2008\07\09@052250 by Tamas Rudnai

face picon face
> Telling me that MCC18 is C is like saying a wolf is a dog.

You do not have to search for excuse if you do not know all the C
implementations - but do not tell that everything you do not know is not C.

> Fair enough, if that's what happens in MCC18, as distinct from Standard
> C of course.

When you are talking about platform independent development sometimes you
have to deal with other C implementations than your favourites, even if that
is not ANSI. Gcc does not exists on all the platforms.

> I don't go in to such details, because I don't have to go into such

I see, so if you do not know how do you know that what you are saying is
correct?

> Take the following bit pattern for an 8-Bit signed integer type:
>
> 11011010
>
> Tell me what value that is. You can't. Why? Because you don't know what
> number system is being used.

That's exactly what I am talking about! As you set the bits, you do not have
to care what the number is and how is coded.

> The highest bit in an unsigned type corresponds to the "sign bit" in a
> signed type. If you set the signed bit, you've got a negative number

In 2's complement that's not a sign bit. But you can tell if the number is
signed looking at that bit, I've got what you mean.

> (assuming of course that the bit pattern doesn't result in a "trap
> representation"). This negative number will be different on different
> systems depending on the number system in use.

Once again, in which system you are talking about? Or which compiler? I was
developing commercial software on multiplatform environment for loads of
very different systems, but all of them was using 2's complement no matter
if it was big or little endian or the Vax style dec-endian. The reason is
that 2's complement is very convenient, and all the other types were dropped
that was used by early computers - As far as I remember even PDP-11 used 2's
complement with the RSX-11 but maybe earlier ones like some IBM?

>   int a;
>  double b;
>
>   int *p = (int*)&b;   /* This won't work without a cast */

For god's sake double is a floating point number. It has a completely
different representation than any integer type. Of course you need
something, but it's not a casting. You need a converter function - and THAT
is a conversion, so here we go.

> An "auto-cast" tends to be called a conversion. There's no difference
> other than that sometimes you need an explicit cast because there's no
> implicit conversion.

Nope. There is always implicit or auto casting. You need explicit when mr.
compiler does not know how would you like it. Like with MCC18 (like it or
not you will see many MCC18 examples in your life if you are gong to deal
with 18F series). So with MCC18 you probably need the 'L' many times with
literals, that's because it is much safer to implicit casting and therefore
telling the compiler that the literal should be treated as a long rather
than a char. '1L' same as '(long)1' both of them are casting as you probably
know. You can tell in the project settings and with pragma that there is an
integer promotion, but project settings is not safe in my opinion.

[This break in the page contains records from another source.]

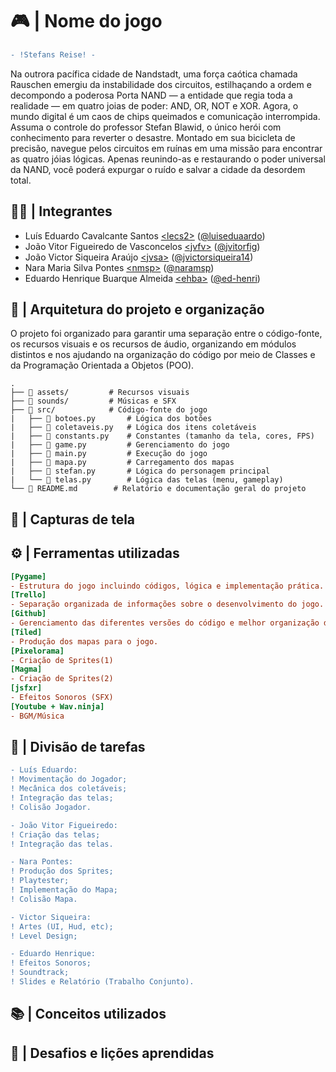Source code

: # 🎮 | Nome do jogo
```diff
- !Stefans Reise! -
```

Na outrora pacífica cidade de Nandstadt, uma força caótica chamada Rauschen emergiu da instabilidade dos circuitos, estilhaçando a ordem e decompondo a poderosa Porta NAND — a entidade que regia toda a realidade — em quatro joias de poder: AND, OR, NOT e XOR. Agora, o mundo digital é um caos de chips queimados e comunicação interrompida. Assuma o controle do professor Stefan Blawid, o único herói com conhecimento para reverter o desastre. Montado em sua bicicleta de precisão, navegue pelos circuitos em ruínas em uma missão para encontrar as quatro jóias lógicas. Apenas reunindo-as e restaurando o poder universal da NAND, você poderá expurgar o ruído e salvar a cidade da desordem total.

## 👨‍💻 | Integrantes

- Luís Eduardo Cavalcante Santos [&lt;lecs2&gt;](lecs2@cin.ufpe.br) ([@luiseduaardo](https://github.com/luiseduaardo))
- João Vitor Figueiredo de Vasconcelos [&lt;jvfv&gt;](jvfv@cin.ufpe.br) ([@jvitorfig](https://github.com/jvitorfig))
- João Victor Siqueira Araújo [&lt;jvsa&gt;](jvsa@cin.ufpe.br) ([@jvictorsiqueira14](https://github.com/jvictorsiqueira14))
- Nara Maria Silva Pontes [&lt;nmsp&gt;](nmsa@cin.ufpe.br) ([@naramsp](https://github.com/naramsp))
- Eduardo Henrique Buarque Almeida [&lt;ehba&gt;](ehba@cin.ufpe.br) ([@ed-henri](https://github.com/ed-henri))

## 🧾 | Arquitetura do projeto e organização

O projeto foi organizado para garantir uma separação entre o código-fonte, os recursos visuais e os recursos de áudio, organizando em módulos distintos e nos ajudando na organização do código por meio de Classes e da Programação Orientada a Objetos (POO).

```
.
├── 📂 assets/         # Recursos visuais
├── 📂 sounds/         # Músicas e SFX
├── 📂 src/            # Código-fonte do jogo
|   ├── 📜 botoes.py       # Lógica dos botões
|   ├── 📜 coletaveis.py   # Lógica dos itens coletáveis
|   ├── 📜 constants.py    # Constantes (tamanho da tela, cores, FPS)
|   ├── 📜 game.py         # Gerenciamento do jogo
|   ├── 📜 main.py         # Execução do jogo
|   ├── 📜 mapa.py         # Carregamento dos mapas
|   ├── 📜 stefan.py       # Lógica do personagem principal
|   └── 📜 telas.py        # Lógica das telas (menu, gameplay)
└── 📜 README.md        # Relatório e documentação geral do projeto
```

## 📸 | Capturas de tela


## ⚙️ | Ferramentas utilizadas
```ini
[Pygame]
- Estrutura do jogo incluindo códigos, lógica e implementação prática.
[Trello]
- Separação organizada de informações sobre o desenvolvimento do jogo.
[Github]
- Gerenciamento das diferentes versões do código e melhor organização do trabalho.
[Tiled]
- Produção dos mapas para o jogo.
[Pixelorama]
- Criação de Sprites(1)
[Magma]
- Criação de Sprites(2)
[jsfxr]
- Efeitos Sonoros (SFX)
[Youtube + Wav.ninja]
- BGM/Música
```


## 👥 | Divisão de tarefas
```diff
- Luís Eduardo:
! Movimentação do Jogador;
! Mecânica dos coletáveis;
! Integração das telas;
! Colisão Jogador.

- João Vitor Figueiredo:
! Criação das telas;
! Integração das telas.

- Nara Pontes:
! Produção dos Sprites;
! Playtester;
! Implementação do Mapa;
! Colisão Mapa.

- Victor Siqueira:
! Artes (UI, Hud, etc);
! Level Design;

- Eduardo Henrique:
! Efeitos Sonoros;
! Soundtrack;
! Slides e Relatório (Trabalho Conjunto).
```

## 📚 | Conceitos utilizados


## 🧠 | Desafios e lições aprendidas


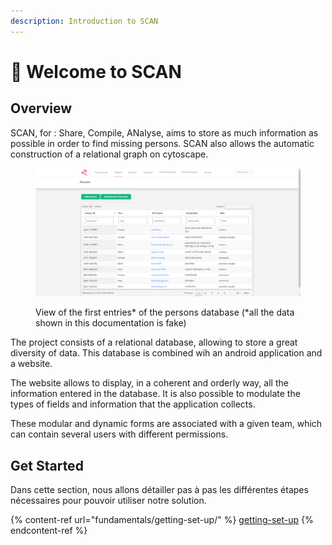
 ```yaml
---
description: Introduction to SCAN
---
```


# 👋 Welcome to SCAN

## Overview

SCAN, for : Share, Compile, ANalyse, aims to store as much information as possible in order to find missing persons. SCAN also allows the automatic construction of a relational graph on cytoscape.

<figure><img src=".gitbook/assets/image (2).png" alt=""><figcaption><p>View of the first entries* of the persons database (*all the data shown in this documentation is fake)</p></figcaption></figure>

The project consists of a relational database, allowing to store a great diversity of data. This database is combined wih an android application and a website.&#x20;

The website allows to display, in a coherent and orderly way, all the information entered in the database. It is also possible to modulate the types of fields and information that the application collects.&#x20;

These modular and dynamic forms are associated with a given team, which can contain several users with different permissions.

## Get Started

Dans cette section, nous allons détailler pas à pas les différentes étapes nécessaires pour pouvoir utiliser notre solution.

{% content-ref url="fundamentals/getting-set-up/" %}
[getting-set-up](fundamentals/getting-set-up/)
{% endcontent-ref %}
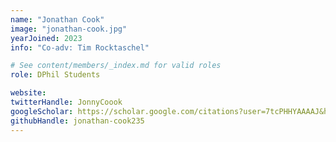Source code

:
 ```yaml
---
name: "Jonathan Cook"
image: "jonathan-cook.jpg"
yearJoined: 2023
info: "Co-adv: Tim Rocktaschel"

# See content/members/_index.md for valid roles
role: DPhil Students

website:
twitterHandle: JonnyCoook
googleScholar: https://scholar.google.com/citations?user=7tcPHHYAAAAJ&hl=en
githubHandle: jonathan-cook235
---
```

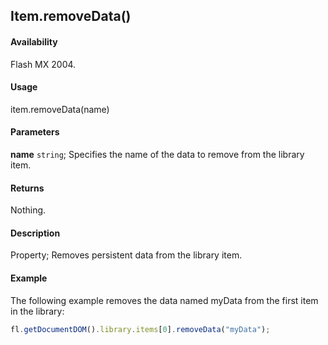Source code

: ## Item.removeData()

#### Availability

Flash MX 2004.

#### Usage

item.removeData(name)

#### Parameters

**name** `string`; Specifies the name of the data to remove from the library item.

#### Returns

Nothing.

#### Description

Property; Removes persistent data from the library item.

#### Example

The following example removes the data named myData from the first item in the library:

```javascript
fl.getDocumentDOM().library.items[0].removeData("myData");
```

> No it's not OK, and this topic was discussed in detail on comp.lang.c a
> few months ago. The conclusion was that the following code is
unpredictable:
>
>   unsigned char a = 7, b = 4;
>
>   a = ~b;

All right, tell me please were is that illegal. If a compiler gives a bad
results on this then that is a bad compiler - and you probably would use
unsigned int instead of char on that compiler - better than casting. If you
deal with multiplatform development you are not going to use the native type
definitions anyway, so use different types on different platforms is quite
possible.

>   short i = 7;
>   int j = i;
>
> There is never a problem when going from a smaller signed type to a

No, the problem is that you have an unsigned j = i; And when the i is
negative. And of course when the type definition of short is shorter than
int...

>   char unsigned a = 4, b = 7;
>   a &= ~b;
>
> then the expression on the right-hand side of the assignment is of type
>either "signed int" or "unsigned int" depending on whether INT_MAX is

Ok, 'b' is an unsigned char, therefore the ~b is unsigned char. 'a' is also
unsigned, therefore no casting needed. There could be some platform where
there is no way to read a single byte out of the memory. I could imagine,
that on those system every operation on unsigned char is painful for the
compiler. Then I guess you should avoid using that. Trying to remember which
unix was that, I think it was a DEC system with Alpha processor, but then
the compiler did all the trick for you, only had to remember when using a
pointer - reading a non 4 dividable address caused a dump. Anyway, good old
times :-)

> greater than UCHAR_MAX. On the vast majority of systems, it's "signed
> int". When you try to assign the "signed int" to an unsigned char, it
> needs to be converted.

So how do you convert a bigger number than you can represent on a smaller
storage? You cannot. All you can do is to cast it - which means no
conversion, only picking up the part that can fit into the place it has.
Like if you have 16 bit int i and 8 bit char c, then c=i means i will be
atuo casted to c, so the least significant 8 bit will be copied into c.

> An integer expression must undergo promotion before any arithmetic or
> bitwise operation can be performed on it.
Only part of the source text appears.